Work order:
Exactly the lines from the line containing "argument used below" through the last line of the entries below should appear in the answer, reproduced verbatim.

___ Data records

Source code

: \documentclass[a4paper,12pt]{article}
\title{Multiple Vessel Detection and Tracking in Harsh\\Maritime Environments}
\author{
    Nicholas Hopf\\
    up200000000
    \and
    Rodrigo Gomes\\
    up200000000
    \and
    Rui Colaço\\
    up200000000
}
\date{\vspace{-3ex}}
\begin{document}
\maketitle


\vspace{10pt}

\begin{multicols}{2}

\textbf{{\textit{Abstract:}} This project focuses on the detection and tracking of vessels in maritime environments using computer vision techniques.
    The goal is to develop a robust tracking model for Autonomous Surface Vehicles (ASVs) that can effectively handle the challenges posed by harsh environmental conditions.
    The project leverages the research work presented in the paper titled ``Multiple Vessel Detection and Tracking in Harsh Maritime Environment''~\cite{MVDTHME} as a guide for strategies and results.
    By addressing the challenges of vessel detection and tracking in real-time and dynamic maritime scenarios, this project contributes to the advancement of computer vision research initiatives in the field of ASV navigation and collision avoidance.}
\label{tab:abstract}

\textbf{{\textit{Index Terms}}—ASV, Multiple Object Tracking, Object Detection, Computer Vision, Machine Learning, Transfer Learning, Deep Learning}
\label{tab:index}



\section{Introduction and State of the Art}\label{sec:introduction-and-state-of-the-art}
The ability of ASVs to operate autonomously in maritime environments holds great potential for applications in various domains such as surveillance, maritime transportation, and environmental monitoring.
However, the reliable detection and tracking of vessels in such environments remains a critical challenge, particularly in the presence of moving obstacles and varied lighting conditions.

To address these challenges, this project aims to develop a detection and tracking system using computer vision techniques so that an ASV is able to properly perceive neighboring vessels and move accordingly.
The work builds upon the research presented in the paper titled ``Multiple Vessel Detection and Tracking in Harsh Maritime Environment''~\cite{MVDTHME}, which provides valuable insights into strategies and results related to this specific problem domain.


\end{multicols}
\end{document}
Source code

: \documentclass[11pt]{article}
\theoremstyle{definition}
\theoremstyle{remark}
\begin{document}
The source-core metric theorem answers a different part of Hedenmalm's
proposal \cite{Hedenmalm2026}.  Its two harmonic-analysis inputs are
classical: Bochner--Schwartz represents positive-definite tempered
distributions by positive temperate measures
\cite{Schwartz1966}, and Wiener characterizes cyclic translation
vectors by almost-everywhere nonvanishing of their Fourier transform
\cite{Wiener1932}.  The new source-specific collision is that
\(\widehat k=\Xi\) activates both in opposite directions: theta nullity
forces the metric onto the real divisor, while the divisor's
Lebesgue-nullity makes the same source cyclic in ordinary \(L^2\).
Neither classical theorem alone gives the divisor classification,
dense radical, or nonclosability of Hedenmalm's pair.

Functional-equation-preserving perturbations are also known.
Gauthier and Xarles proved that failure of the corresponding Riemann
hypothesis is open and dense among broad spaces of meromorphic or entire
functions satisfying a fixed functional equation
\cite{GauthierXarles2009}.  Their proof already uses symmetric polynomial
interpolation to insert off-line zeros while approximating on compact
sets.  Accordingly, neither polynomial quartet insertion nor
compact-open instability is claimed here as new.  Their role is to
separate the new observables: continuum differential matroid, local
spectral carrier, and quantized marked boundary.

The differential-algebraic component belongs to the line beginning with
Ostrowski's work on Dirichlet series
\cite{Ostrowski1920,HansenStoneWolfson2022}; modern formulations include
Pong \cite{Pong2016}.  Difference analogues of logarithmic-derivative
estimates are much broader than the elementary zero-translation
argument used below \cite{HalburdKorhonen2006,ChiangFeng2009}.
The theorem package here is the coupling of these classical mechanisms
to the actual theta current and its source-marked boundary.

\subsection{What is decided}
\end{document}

______

Written answer:
argument used below \cite{HalburdKorhonen2006,ChiangFeng2009}.
The theorem package here is the coupling of these classical mechanisms
to the actual theta current and its source-marked boundary.

\subsection{What is decided}
\end{document}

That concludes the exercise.